Recall the finite Gaussian mixture model with $K$ components:
$$
p(\boldsymbol x | \boldsymbol \pi, \boldsymbol \mu, \boldsymbol \sigma^2) = \prod_{i=1}^n \sum_{k=1}^K \pi_k N(x_i | \mu_i, \sigma_k^2),
$$
where $\boldsymbol x = (x_1, \dots, x_n)$, $\boldsymbol \pi = (\pi_1, \dots, \pi_K)$ is a vector of mixing proportions, $\boldsymbol \mu = (\mu_1, \dots, \mu_K)$ and $\boldsymbol \sigma^2 = (\sigma_1^2, \dots, \sigma_K^2)$ are means and variances of Gaussian densities (here, $\mu_k$ and $\sigma_k$ are scalars). 

In Bayesian setting, we introduce a latent variable $\boldsymbol z = (z_1, \dots, z_n)$, $z_j = k$, $k = 1, \dots, K$. Then, the model can be written as 

\begin{align}
& z_i | \boldsymbol \pi \sim \text{Multinomial}(\pi_1, \dots, \pi_K),\\
& x_i | z_i = k \sim N(x_i | \mu_k, \sigma^2_k).
\end{align}

We consider the following conjugate priors:

\begin{align}
& \boldsymbol \pi \sim \text{Dirichlet}(\alpha_1, \dots, \alpha_K),\\
& \mu_k \sim N(0, \rho_k\sigma^2),\\
& \sigma_k \sim \text{Gamma}(a, b),
\end{align}

where $\alpha_1, \dots, \alpha_K, \rho_k, a, b$ are some hyperparamters which are fixed.

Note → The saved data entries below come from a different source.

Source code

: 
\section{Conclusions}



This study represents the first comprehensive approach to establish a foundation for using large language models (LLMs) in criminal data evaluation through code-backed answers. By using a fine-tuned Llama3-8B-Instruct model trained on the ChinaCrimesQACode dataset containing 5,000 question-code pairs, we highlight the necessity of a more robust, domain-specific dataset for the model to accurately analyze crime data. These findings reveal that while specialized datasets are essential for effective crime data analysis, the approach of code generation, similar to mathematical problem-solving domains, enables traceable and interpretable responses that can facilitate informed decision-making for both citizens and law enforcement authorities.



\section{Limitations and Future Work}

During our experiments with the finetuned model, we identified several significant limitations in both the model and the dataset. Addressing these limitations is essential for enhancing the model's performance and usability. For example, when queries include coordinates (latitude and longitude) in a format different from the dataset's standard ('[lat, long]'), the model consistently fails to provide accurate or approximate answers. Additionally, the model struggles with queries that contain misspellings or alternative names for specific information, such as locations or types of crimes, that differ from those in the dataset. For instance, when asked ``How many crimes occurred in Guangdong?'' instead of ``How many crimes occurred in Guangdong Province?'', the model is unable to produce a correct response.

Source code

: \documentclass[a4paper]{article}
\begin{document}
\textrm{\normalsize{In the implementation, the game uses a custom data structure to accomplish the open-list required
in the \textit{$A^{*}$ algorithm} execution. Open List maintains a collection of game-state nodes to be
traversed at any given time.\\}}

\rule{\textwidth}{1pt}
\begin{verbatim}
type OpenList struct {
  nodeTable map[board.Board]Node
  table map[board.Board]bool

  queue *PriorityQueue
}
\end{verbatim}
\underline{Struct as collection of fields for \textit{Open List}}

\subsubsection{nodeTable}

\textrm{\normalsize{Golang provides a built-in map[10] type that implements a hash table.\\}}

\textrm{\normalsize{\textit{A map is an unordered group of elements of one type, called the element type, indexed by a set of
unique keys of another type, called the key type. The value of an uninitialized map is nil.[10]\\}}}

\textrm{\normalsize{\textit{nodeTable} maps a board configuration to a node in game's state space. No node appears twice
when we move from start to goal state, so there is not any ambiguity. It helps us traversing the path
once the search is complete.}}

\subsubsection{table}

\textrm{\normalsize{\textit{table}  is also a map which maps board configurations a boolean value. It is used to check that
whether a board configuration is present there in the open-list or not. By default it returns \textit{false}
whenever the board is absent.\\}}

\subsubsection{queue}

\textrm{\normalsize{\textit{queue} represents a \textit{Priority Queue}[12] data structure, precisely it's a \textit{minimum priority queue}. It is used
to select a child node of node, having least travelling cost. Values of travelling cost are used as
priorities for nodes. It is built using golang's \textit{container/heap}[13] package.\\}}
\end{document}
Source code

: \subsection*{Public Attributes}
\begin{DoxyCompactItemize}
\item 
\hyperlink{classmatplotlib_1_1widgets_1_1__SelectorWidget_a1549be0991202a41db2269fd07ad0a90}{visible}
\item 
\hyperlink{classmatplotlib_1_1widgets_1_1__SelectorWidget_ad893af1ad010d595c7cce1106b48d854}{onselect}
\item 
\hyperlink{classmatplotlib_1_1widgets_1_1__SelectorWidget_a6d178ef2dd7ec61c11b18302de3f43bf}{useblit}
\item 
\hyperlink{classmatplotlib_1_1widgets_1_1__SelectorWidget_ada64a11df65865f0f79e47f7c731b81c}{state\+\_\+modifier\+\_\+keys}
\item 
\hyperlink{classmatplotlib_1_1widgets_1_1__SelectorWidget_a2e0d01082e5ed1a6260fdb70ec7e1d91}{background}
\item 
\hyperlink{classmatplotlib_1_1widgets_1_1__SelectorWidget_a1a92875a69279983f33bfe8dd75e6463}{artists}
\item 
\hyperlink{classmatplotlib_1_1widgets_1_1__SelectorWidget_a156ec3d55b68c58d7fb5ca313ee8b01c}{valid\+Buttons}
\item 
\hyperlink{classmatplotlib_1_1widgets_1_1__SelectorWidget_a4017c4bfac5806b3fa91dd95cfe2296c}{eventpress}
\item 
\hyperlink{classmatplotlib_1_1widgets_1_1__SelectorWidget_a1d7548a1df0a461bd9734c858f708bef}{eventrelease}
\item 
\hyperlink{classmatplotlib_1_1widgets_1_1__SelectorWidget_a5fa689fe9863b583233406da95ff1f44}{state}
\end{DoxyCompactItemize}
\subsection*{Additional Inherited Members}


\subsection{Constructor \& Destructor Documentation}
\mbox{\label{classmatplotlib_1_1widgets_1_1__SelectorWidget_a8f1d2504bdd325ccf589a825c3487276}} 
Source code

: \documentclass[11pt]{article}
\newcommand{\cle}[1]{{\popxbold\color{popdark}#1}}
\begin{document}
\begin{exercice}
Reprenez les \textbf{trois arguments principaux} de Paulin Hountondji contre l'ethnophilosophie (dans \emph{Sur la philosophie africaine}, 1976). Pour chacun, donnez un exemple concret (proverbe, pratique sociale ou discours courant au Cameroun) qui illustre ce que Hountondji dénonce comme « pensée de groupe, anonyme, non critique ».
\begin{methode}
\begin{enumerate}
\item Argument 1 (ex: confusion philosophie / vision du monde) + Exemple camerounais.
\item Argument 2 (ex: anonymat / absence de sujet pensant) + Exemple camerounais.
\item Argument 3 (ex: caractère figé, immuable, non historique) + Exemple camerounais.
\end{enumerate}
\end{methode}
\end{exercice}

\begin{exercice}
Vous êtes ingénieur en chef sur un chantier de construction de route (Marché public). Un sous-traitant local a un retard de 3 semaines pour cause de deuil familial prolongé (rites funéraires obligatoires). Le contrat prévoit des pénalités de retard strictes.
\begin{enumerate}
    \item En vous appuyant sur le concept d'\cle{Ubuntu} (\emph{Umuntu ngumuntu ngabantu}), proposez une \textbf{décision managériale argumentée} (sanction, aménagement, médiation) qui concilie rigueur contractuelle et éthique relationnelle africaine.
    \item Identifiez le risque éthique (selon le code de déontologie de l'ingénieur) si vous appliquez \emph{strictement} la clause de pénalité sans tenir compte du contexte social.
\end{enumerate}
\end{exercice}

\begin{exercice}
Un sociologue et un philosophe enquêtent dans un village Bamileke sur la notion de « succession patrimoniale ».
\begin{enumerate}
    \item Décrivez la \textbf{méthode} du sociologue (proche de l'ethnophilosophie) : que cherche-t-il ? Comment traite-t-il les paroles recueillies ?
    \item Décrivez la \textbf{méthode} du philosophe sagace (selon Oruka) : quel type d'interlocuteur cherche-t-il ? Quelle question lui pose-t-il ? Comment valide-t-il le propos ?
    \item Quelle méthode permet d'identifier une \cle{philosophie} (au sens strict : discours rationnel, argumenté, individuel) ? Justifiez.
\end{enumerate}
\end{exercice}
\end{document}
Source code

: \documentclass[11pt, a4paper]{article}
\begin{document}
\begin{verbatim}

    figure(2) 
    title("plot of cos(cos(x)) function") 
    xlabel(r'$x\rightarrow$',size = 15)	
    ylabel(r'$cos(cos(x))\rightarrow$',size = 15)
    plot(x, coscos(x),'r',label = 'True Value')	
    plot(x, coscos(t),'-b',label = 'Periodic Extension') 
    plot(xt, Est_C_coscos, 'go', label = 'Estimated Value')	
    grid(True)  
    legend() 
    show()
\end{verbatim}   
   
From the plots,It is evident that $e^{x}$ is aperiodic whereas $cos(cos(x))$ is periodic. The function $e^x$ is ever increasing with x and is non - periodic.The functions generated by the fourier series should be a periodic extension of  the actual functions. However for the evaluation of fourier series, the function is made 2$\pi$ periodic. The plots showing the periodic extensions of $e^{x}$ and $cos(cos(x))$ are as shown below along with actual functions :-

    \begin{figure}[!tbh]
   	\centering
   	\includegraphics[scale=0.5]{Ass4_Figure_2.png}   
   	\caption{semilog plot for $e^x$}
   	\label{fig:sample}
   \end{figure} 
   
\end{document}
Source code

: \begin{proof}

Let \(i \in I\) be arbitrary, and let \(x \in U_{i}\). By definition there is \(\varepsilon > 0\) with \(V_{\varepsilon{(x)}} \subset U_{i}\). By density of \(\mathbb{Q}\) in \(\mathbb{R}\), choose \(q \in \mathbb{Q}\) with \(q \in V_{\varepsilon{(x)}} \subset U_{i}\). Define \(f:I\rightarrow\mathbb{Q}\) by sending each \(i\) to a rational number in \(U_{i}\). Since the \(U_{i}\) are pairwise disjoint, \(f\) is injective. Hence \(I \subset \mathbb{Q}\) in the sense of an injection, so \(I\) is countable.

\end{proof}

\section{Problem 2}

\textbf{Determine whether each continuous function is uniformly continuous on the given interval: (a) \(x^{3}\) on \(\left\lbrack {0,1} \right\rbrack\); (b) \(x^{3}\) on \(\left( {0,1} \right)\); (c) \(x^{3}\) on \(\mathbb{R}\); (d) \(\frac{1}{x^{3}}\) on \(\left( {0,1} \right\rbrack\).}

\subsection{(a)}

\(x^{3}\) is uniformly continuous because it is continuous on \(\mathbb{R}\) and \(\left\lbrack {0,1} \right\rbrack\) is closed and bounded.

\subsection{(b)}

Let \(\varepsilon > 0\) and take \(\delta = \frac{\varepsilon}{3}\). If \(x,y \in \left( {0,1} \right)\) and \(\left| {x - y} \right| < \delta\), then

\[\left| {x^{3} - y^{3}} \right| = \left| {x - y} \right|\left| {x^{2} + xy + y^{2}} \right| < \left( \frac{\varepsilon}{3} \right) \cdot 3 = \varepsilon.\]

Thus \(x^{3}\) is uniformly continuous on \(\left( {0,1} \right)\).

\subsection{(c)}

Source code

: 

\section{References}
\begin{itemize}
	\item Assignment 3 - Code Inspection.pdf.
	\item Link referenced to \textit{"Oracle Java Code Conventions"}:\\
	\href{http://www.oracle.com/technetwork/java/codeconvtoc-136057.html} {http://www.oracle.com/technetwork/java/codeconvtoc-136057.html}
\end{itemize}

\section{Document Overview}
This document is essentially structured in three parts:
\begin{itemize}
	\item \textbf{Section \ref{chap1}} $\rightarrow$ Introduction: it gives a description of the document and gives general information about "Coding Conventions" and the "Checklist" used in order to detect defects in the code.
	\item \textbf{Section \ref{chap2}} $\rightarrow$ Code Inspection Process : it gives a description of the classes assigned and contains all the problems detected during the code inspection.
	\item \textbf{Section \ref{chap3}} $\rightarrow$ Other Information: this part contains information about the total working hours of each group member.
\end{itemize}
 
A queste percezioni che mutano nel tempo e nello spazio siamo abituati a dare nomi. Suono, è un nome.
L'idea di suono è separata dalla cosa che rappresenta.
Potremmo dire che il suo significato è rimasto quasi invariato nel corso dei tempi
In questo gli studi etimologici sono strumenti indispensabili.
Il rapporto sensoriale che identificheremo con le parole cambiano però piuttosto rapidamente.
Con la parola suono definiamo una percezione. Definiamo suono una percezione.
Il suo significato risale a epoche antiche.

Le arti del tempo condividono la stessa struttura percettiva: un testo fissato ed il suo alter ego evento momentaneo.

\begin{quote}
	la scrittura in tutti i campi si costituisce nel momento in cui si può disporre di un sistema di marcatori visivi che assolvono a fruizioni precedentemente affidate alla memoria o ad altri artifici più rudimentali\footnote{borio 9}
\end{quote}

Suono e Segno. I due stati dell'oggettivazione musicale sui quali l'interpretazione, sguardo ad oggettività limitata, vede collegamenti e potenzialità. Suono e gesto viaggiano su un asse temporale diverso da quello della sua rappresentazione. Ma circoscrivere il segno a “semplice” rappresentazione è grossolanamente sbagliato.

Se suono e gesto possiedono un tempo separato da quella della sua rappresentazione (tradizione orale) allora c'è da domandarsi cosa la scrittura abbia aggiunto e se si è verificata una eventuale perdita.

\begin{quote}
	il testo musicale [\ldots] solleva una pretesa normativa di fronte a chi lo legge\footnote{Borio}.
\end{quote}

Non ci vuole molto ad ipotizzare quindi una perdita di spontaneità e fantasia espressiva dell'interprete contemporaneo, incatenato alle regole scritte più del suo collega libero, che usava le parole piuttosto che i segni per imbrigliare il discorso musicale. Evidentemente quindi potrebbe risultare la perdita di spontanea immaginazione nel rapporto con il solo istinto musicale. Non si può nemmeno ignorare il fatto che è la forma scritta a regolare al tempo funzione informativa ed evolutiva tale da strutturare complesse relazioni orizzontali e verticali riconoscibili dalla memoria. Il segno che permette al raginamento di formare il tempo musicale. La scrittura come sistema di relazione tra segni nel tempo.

Their values can be chosen by the user. For Dirichlet distribution, please check its density function [here](https://en.wikipedia.org/wiki/Dirichlet_distribution).

We will develop an MCMC algorithm for the model:

1. Derive the posterior distribution $\pi(\boldsymbol \pi | \boldsymbol x, \boldsymbol z)$ (hint: Dirichlet prior is conjugate with the multinomial distribution [see "Table of conjugate distributions"])(https://en.wikipedia.org/wiki/Conjugate_prior)
2. Derive the posterior distribution $\pi(\boldsymbol \sigma_k^{-2} | \boldsymbol x, \boldsymbol z)$
for each $k = 1, \dots, K$
3. Derive the posterior distribution $\pi(\boldsymbol \mu_k | \boldsymbol x, \boldsymbol z, \sigma_k^{-2})$ for each $k = 1, \dots, K$
4. Write a function, call it ``MCMCGaussianFiniteMixture``, for the MCMC algorithm (choose $K = 3$).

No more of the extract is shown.